* [Your objective] Copy the records below in full and leave every image out of the copy.

* [Records supplied]
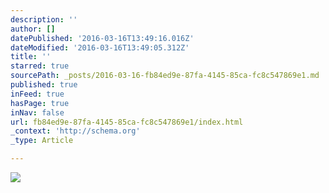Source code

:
 ```yaml
---
description: ''
author: []
datePublished: '2016-03-16T13:49:16.016Z'
dateModified: '2016-03-16T13:49:05.312Z'
title: ''
starred: true
sourcePath: _posts/2016-03-16-fb84ed9e-87fa-4145-85ca-fc8c547869e1.md
published: true
inFeed: true
hasPage: true
inNav: false
url: fb84ed9e-87fa-4145-85ca-fc8c547869e1/index.html
_context: 'http://schema.org'
_type: Article

---
```

![](https://the-grid-user-content.s3-us-west-2.amazonaws.com/ea31f489-714b-4238-9d9c-4ec3da7e9325.png)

* [Answer space]
Source code

:
 ```yaml
---
description: ''
author: []
datePublished: '2016-03-16T13:49:16.016Z'
dateModified: '2016-03-16T13:49:05.312Z'
title: ''
starred: true
sourcePath: _posts/2016-03-16-fb84ed9e-87fa-4145-85ca-fc8c547869e1.md
published: true
inFeed: true
hasPage: true
inNav: false
url: fb84ed9e-87fa-4145-85ca-fc8c547869e1/index.html
_context: 'http://schema.org'
_type: Article

---
```

![](https://the-grid-user-content.s3-us-west-2.amazonaws.com/ea31f489-714b-4238-9d9c-4ec3da7e9325.png)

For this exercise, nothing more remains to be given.